Dr. Levy suggests using a child’s short attention span to your advantage. If they’re on the verge of a tantrum over not buying sugary cereal, cheerfully divert their focus with something like, “How about we pick an ice cream flavour?” or “Look at those lobsters in the tank!” or “Oh, look at the tank of lobsters over there!”

7. Hug them

Dr Levy recommends doing something you might resist during your child’s tantrum: it can significantly aid in their calming down. I’m not talking about a hug that’s super-cuddly, but rather one that’s big and strong. Keep quiet while you do it to avoid engaging in another pointless struggle of wills. Even if you disagree with a child’s conduct, a hug may help them feel comfortable and show them that you care.

8. Help undo frustration

Your young child is sobbing and wailing because they cannot put on their shoes. Instead, assist them in completing that work so they can feel successful. Recognize their urge to do something risky, such as climbing a ladder, but reiterate your rule: “I know you want to climb up high, but that’s not allowed.” If at all feasible, consider a different phrase: “You can climb the slide ladder at the park.”

9. Switch locations

Pick up your child and quietly transport them to a safe location if they act out publicly. Take them somewhere where they can let off steam, like your car or a quieter place. Once you arrive, calmly soothe your child while being gentle. A young child can sometimes be calmed down by simply being touched or stroked.

10. Enlist their “help.”

Make sure your youngster has eaten and had a good night’s sleep before you take them food shopping. Ask children to choose items to buy at the shop after bringing an engaging toy or book in the car.
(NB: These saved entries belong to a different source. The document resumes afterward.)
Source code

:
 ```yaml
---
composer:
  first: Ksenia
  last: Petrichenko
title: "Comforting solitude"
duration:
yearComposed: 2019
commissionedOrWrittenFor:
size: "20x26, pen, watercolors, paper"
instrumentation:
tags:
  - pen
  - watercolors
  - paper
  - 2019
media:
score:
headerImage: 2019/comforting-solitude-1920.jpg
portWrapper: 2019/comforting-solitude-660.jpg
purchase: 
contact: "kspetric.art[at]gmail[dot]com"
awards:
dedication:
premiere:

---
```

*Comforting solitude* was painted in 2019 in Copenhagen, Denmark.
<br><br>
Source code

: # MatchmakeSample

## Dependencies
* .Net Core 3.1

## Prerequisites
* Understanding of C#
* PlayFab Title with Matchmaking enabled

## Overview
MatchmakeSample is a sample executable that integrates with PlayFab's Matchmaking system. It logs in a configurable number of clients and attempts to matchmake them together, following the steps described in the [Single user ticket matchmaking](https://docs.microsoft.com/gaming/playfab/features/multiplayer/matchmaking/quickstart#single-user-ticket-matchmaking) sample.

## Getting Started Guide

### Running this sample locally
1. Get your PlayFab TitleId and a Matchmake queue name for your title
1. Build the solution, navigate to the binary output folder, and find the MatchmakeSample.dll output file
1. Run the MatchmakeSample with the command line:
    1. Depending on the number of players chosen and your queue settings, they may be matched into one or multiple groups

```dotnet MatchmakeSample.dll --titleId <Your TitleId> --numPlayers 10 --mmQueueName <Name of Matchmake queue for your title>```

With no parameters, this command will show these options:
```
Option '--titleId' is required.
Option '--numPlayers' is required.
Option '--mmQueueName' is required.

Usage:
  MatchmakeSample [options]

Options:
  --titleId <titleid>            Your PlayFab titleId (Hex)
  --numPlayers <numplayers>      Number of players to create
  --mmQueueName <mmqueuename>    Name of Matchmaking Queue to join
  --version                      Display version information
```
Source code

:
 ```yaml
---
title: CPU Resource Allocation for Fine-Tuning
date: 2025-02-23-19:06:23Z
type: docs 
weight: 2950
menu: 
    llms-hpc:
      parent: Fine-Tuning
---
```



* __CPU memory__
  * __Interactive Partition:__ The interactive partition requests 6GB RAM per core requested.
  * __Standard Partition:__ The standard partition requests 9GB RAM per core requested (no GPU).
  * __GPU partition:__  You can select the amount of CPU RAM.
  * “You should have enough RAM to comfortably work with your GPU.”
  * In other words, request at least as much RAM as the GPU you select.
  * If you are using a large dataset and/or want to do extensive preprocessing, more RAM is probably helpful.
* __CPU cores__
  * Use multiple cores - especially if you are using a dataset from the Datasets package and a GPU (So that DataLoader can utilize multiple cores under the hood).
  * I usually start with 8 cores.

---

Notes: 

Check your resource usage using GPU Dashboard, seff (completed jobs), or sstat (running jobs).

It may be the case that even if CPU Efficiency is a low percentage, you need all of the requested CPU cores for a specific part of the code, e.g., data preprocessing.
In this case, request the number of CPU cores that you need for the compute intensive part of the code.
According to Alan Greene, M.D., a father of four and an adjunct clinical professor of paediatrics at Stanford University School of Medicine, you might even carry paper and a pen with you to jot down the suggestions they make. Read back some of their more wholesome food selections towards the journey’s conclusion and let them take one or two items. Making a list will keep them busy, let them feel included, and assure them of a prize.

The Bottom Line

Dealing with your toddler’s tantrums can be challenging, but it’s essential to remember that these outbursts are just as challenging for your child. Your toddler is frequently trying to navigate their emotions and may not have a better way of expressing their distress. So, rather than viewing tantrums as a behaviour problem, look at them as learning opportunities and times when your child needs extra support.